Ele saiu do banho de roupão e percebeu que o clima havia mudado. Daí por diante aquela frase não parou de queimar no meu cérebro: “É carnaval! É tudo ou nada!”.

- Você é casado, Nando.

- O quê? E daí? Como sabe disso?

- Você é casado! E não me disse nada!

- Mexeu nas minhas coisas, Carla?

- Não interessa!

- Claro que interessa! Eu não mexi na sua bolsa desde que nos conhecemos. São suas coisas! Eu jamais mexeria nelas!

- Que importa como eu soube? Você mentiu pra mim! Eu disse que jamais me envolveria com um homem casado!

- Carla, calma… Vamos conversar…

- Conversar? Eu estou muito chateada! Eu tô puta pra caralho!

- Eu me apaixonei por você, porra! Queria que eu dissesse a verdade? É carnaval!

- Essa era minha única regra, Fernando. E você quebrou! Puta que pariu!

- E daí? Que diferença faz agora? Se não quiser me ver novamente, ok! Mas não vou negar que adorei essa noite! E você gostou também que eu sei! Até agora há pouco estava falando sobre como foi bom ontem, que gosta de…

- Chega! Não fala mais nada! Eu não tô acreditando… Te disse, na noite anterior à da quadra, que não saio com homem casado! Não quero mulher de ninguém me enchendo o saco, não quero me sentir culpada! Você cagou para o que eu disse! Nem usa aliança! Como eu ia desconfiar? Meu Deus! O Demônio sabia disso?

Mais rápido que a morte do homem no avião no poema de Drummond, comecei a juntar minhas coisas na bolsa, sem saber o que fazer ou pensar. Então, Fernando me pegou pelo ombro e pediu para eu me acalmar. Ao reagir bruscamente, machuquei o pulso dele e ele veio ao meu encontro. Então, tirei da bolsa o spray de pimenta e pulverizei no olho dele. Ele, com raiva e com dor, começou a me xingar. Saquei minha pistola e atirei três vezes contra o peito de Fernando. Ele deu dois passos trôpegos para trás e caiu deitado sobre o tapete, olhando para o teto sem entender, enquanto uma bolha de sangue ia tingindo aos poucos o roupão branco do motel.

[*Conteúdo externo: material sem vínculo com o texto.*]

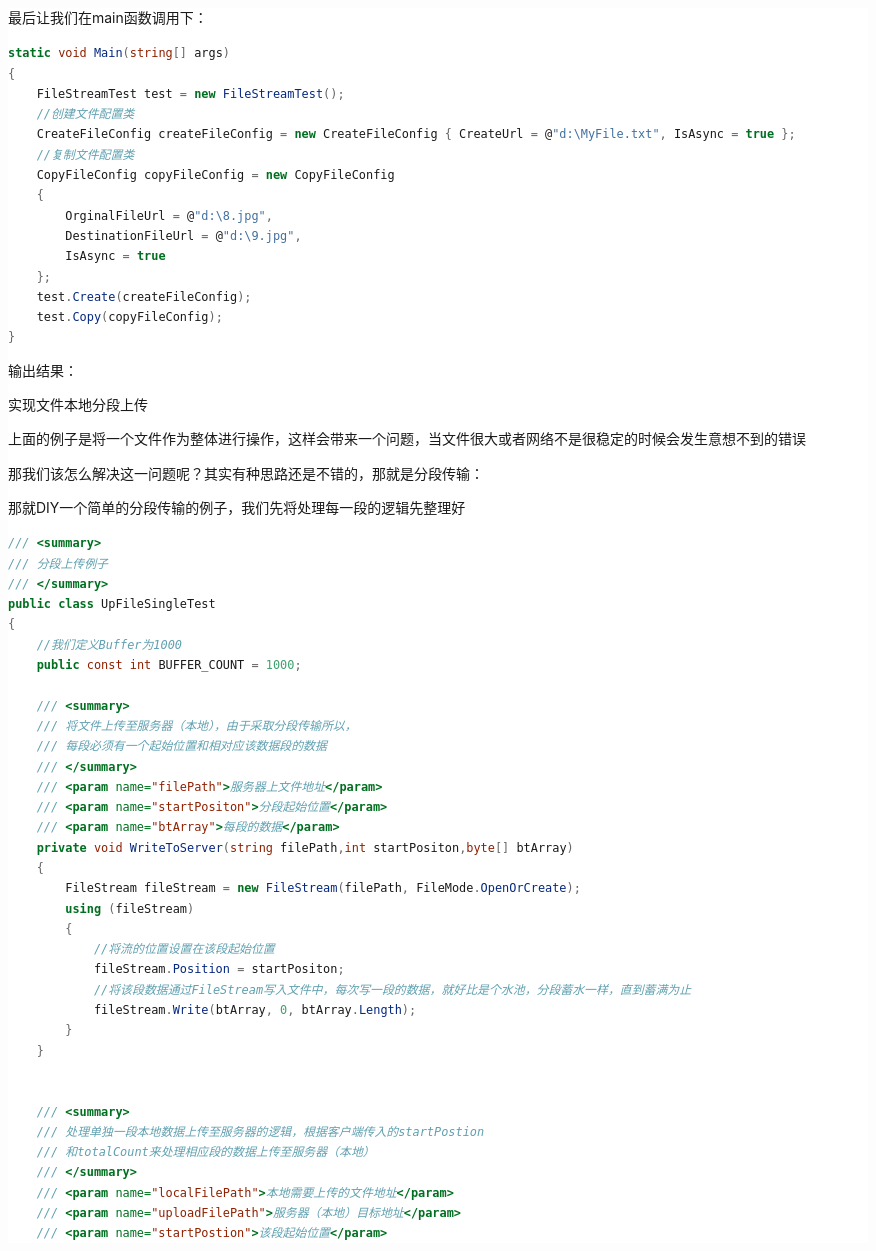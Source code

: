 最后让我们在main函数调用下：

``` csharp
static void Main(string[] args)
{
	FileStreamTest test = new FileStreamTest();
	//创建文件配置类
	CreateFileConfig createFileConfig = new CreateFileConfig { CreateUrl = @"d:\MyFile.txt", IsAsync = true };
	//复制文件配置类
	CopyFileConfig copyFileConfig = new CopyFileConfig
	{
		OrginalFileUrl = @"d:\8.jpg",
		DestinationFileUrl = @"d:\9.jpg",
		IsAsync = true
	};
	test.Create(createFileConfig);
	test.Copy(copyFileConfig);
}
```

输出结果：

实现文件本地分段上传

上面的例子是将一个文件作为整体进行操作，这样会带来一个问题，当文件很大或者网络不是很稳定的时候会发生意想不到的错误

那我们该怎么解决这一问题呢？其实有种思路还是不错的，那就是分段传输：


那就DIY一个简单的分段传输的例子，我们先将处理每一段的逻辑先整理好

``` csharp
/// <summary>
/// 分段上传例子
/// </summary>
public class UpFileSingleTest
{
	//我们定义Buffer为1000
	public const int BUFFER_COUNT = 1000;

	/// <summary>
	/// 将文件上传至服务器（本地），由于采取分段传输所以，
	/// 每段必须有一个起始位置和相对应该数据段的数据
	/// </summary>
	/// <param name="filePath">服务器上文件地址</param>
	/// <param name="startPositon">分段起始位置</param>
	/// <param name="btArray">每段的数据</param>
	private void WriteToServer(string filePath,int startPositon,byte[] btArray) 
	{
		FileStream fileStream = new FileStream(filePath, FileMode.OpenOrCreate);
		using (fileStream) 
		{
			//将流的位置设置在该段起始位置
			fileStream.Position = startPositon;
			//将该段数据通过FileStream写入文件中，每次写一段的数据，就好比是个水池，分段蓄水一样，直到蓄满为止
			fileStream.Write(btArray, 0, btArray.Length);
		}
	}


	/// <summary>
	/// 处理单独一段本地数据上传至服务器的逻辑，根据客户端传入的startPostion
	/// 和totalCount来处理相应段的数据上传至服务器（本地）
	/// </summary>
	/// <param name="localFilePath">本地需要上传的文件地址</param>
	/// <param name="uploadFilePath">服务器（本地）目标地址</param>
	/// <param name="startPostion">该段起始位置</param>
```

De volta ao meu juízo, larguei a arma sobre a cama, assustada, sentei ao seu lado, segurei sua mão e pude ver a vida saindo aos poucos de seus olhos castanho-escuros. Antes disso ainda pude ouvi-lo sussurar aquela maldita frase:

- É tudo ou nada. Me pe… Me pfhuuuaaa…

Antes de pedir perdão, uma bolha de sangue explodiu de sua boca em minha cara e ele expirou.